#### What to do
The answer is one number. Say how many lines in the entries below include the word "JCopy".

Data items
++++++++++++++++++++

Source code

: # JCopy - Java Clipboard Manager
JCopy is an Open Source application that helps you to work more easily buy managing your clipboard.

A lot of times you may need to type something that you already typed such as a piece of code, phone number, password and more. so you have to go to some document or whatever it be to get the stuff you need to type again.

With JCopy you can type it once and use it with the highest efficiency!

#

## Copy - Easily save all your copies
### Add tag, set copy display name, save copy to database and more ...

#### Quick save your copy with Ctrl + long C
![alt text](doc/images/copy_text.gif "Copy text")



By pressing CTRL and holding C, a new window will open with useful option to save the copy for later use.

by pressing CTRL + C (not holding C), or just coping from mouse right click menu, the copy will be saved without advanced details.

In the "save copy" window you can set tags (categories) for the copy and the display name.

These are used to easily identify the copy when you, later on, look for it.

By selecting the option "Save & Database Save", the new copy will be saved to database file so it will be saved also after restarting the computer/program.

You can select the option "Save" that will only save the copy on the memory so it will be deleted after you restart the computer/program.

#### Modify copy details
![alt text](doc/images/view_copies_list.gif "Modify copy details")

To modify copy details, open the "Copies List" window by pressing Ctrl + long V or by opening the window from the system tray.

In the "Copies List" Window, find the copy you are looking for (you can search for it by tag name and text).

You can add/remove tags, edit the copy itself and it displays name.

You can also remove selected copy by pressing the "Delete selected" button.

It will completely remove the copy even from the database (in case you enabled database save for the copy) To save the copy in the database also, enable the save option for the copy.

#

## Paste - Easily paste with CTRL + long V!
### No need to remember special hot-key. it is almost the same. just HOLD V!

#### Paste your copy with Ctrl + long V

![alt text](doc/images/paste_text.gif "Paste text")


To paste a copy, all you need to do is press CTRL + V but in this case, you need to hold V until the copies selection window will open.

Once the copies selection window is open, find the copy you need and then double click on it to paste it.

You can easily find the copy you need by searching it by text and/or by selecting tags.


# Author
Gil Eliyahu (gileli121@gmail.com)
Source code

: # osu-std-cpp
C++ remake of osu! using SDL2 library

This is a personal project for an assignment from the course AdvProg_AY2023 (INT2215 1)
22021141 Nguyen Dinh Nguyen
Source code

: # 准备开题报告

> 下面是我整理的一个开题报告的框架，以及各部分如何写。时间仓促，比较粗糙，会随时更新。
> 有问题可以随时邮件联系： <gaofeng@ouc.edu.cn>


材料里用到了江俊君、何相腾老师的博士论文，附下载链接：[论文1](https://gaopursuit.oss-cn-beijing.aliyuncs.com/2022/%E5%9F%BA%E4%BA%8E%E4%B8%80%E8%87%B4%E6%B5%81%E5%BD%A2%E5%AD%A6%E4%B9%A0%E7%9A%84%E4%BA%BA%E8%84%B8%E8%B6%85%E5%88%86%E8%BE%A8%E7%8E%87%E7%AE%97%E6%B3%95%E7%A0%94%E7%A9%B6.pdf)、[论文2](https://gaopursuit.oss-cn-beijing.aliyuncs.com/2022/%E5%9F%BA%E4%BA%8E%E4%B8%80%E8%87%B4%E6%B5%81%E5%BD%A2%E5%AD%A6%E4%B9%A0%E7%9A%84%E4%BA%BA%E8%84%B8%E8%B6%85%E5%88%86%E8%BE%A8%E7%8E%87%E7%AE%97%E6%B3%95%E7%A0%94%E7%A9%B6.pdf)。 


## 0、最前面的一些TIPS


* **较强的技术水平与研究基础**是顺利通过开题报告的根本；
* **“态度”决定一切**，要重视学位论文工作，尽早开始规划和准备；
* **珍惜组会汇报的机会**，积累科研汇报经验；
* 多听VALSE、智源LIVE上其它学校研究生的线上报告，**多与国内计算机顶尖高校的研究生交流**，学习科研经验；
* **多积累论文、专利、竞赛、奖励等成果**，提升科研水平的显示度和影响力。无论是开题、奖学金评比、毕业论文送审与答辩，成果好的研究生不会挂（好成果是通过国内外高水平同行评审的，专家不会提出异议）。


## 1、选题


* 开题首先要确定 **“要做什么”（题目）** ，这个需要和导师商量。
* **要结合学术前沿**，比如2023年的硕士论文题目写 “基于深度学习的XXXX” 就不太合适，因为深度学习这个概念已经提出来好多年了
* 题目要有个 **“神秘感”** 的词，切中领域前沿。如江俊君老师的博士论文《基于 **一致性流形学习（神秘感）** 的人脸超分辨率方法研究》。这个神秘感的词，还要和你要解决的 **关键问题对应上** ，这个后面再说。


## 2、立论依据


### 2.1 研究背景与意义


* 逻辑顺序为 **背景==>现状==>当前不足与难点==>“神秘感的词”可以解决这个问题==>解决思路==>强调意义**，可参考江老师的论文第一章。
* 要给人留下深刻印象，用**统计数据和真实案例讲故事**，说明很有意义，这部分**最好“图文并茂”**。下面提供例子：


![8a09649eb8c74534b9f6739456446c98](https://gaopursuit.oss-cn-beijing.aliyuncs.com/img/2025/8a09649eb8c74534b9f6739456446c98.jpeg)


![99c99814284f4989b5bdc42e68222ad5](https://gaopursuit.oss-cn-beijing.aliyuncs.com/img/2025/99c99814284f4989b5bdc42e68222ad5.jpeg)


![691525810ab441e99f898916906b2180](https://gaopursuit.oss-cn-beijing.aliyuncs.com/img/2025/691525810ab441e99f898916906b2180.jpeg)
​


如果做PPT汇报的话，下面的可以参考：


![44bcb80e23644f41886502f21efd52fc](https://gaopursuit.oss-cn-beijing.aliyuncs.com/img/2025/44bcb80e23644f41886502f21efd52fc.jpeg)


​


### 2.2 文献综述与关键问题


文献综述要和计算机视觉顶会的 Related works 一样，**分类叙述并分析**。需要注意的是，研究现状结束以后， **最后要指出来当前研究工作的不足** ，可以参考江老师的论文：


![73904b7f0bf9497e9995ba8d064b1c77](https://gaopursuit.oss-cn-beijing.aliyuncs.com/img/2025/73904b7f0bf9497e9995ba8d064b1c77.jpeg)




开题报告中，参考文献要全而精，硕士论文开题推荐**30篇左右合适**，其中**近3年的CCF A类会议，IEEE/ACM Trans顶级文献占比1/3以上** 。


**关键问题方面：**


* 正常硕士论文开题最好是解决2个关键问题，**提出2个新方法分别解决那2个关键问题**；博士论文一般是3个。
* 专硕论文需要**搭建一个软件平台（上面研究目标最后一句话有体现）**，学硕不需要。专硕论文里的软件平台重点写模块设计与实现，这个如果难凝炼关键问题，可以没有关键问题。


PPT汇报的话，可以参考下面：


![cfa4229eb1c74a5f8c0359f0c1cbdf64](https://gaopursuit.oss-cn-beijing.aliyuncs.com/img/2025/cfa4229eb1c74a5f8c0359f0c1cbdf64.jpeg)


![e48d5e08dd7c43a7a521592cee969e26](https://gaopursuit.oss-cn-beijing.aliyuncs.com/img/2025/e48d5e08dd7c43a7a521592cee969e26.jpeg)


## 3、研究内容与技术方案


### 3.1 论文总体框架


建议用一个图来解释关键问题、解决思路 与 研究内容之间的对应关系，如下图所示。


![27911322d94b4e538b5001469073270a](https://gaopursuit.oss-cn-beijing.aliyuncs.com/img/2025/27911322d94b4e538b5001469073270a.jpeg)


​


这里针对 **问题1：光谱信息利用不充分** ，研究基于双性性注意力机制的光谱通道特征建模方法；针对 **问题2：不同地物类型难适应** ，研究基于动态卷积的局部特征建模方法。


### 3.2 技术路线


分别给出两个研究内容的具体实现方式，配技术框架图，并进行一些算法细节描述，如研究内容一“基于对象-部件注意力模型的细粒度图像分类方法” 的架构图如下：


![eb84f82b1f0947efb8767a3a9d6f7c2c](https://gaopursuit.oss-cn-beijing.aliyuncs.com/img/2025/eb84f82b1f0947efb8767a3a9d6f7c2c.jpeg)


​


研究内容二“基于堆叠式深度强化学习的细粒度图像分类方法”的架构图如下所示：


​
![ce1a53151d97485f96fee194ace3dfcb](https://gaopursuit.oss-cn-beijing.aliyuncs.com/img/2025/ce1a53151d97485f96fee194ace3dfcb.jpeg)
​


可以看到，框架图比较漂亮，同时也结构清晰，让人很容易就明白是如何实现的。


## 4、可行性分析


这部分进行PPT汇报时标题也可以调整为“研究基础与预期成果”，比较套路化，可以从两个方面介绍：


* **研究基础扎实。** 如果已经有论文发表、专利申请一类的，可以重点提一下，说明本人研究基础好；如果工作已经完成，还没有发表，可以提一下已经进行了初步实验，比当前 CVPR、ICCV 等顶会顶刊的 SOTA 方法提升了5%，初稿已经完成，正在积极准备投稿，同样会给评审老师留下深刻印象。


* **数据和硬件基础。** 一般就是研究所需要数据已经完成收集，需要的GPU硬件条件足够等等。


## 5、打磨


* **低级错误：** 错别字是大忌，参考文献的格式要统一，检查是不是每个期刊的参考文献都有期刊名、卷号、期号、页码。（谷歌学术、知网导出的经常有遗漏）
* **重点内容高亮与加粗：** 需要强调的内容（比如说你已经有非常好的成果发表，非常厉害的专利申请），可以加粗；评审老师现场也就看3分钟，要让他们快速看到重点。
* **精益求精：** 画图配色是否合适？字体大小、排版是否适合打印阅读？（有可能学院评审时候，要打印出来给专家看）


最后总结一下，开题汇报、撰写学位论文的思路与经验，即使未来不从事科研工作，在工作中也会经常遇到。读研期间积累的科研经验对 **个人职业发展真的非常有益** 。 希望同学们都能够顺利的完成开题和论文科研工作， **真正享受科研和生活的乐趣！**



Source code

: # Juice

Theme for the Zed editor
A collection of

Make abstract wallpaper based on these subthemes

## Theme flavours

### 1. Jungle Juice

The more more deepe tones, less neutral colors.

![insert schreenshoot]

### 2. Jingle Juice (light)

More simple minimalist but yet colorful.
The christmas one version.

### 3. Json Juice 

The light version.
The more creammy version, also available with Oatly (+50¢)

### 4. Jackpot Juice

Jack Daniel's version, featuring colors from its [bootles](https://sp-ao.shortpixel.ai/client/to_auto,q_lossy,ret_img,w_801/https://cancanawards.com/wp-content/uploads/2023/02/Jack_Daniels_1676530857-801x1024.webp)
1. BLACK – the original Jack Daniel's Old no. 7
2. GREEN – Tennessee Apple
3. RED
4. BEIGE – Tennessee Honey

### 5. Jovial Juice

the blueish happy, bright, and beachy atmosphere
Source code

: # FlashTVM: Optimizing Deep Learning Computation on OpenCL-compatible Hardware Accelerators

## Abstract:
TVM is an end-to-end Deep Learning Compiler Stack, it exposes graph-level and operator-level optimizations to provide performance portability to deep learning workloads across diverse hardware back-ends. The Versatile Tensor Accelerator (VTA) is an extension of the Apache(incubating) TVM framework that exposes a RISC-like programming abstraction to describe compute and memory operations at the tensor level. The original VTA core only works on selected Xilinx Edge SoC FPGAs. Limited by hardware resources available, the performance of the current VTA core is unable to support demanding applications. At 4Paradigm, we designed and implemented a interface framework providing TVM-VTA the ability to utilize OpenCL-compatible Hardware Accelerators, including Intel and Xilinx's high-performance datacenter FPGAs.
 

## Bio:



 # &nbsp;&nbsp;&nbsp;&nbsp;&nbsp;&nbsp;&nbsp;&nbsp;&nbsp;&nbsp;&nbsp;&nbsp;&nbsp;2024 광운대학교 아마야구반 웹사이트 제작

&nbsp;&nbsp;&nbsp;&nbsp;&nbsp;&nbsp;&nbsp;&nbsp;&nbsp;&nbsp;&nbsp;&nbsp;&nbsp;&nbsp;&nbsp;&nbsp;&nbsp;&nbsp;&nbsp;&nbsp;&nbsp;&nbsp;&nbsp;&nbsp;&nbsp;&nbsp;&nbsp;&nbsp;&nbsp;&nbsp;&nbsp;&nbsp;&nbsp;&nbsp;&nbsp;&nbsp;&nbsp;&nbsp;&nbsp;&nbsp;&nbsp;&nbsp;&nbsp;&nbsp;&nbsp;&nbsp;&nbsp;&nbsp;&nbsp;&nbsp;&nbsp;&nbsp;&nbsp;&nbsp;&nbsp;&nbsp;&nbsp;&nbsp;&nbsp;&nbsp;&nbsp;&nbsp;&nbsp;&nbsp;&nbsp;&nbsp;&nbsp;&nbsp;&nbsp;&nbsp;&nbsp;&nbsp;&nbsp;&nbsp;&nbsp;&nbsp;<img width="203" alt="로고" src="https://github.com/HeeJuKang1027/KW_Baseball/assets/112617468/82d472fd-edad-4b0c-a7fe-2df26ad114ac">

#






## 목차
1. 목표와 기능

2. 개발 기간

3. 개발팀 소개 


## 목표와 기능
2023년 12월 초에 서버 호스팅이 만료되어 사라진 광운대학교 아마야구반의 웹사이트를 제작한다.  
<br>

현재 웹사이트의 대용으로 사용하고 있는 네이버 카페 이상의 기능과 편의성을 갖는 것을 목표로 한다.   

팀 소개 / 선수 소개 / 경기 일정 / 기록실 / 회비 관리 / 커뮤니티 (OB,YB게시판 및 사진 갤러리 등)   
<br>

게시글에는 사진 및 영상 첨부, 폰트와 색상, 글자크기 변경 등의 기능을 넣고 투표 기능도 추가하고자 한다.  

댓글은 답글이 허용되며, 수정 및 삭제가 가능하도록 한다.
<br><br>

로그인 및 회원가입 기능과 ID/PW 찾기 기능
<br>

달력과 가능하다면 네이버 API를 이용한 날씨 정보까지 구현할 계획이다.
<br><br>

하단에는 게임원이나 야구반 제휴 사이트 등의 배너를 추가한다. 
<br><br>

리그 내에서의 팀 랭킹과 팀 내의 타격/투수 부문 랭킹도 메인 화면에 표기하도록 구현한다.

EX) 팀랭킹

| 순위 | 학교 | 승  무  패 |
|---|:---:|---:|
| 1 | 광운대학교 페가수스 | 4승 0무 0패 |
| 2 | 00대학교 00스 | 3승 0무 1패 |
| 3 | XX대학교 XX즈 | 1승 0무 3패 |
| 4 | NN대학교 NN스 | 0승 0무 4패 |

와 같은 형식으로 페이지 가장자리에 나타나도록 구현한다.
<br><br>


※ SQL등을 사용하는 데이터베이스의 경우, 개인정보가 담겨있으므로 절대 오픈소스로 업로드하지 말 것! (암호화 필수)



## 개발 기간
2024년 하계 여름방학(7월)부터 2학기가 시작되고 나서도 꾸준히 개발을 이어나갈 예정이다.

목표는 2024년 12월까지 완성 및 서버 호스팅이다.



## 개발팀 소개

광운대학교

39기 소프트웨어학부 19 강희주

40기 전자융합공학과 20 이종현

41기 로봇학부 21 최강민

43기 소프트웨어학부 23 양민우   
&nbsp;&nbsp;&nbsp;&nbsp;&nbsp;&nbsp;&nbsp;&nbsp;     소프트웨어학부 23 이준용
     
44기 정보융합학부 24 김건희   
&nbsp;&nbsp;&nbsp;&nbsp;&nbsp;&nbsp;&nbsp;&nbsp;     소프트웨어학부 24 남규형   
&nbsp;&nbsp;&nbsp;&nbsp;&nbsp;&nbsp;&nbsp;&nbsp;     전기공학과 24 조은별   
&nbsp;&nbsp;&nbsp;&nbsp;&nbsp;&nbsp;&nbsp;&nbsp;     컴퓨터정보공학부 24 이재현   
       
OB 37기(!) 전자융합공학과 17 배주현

++++++++++++++++++++

#### Your response
3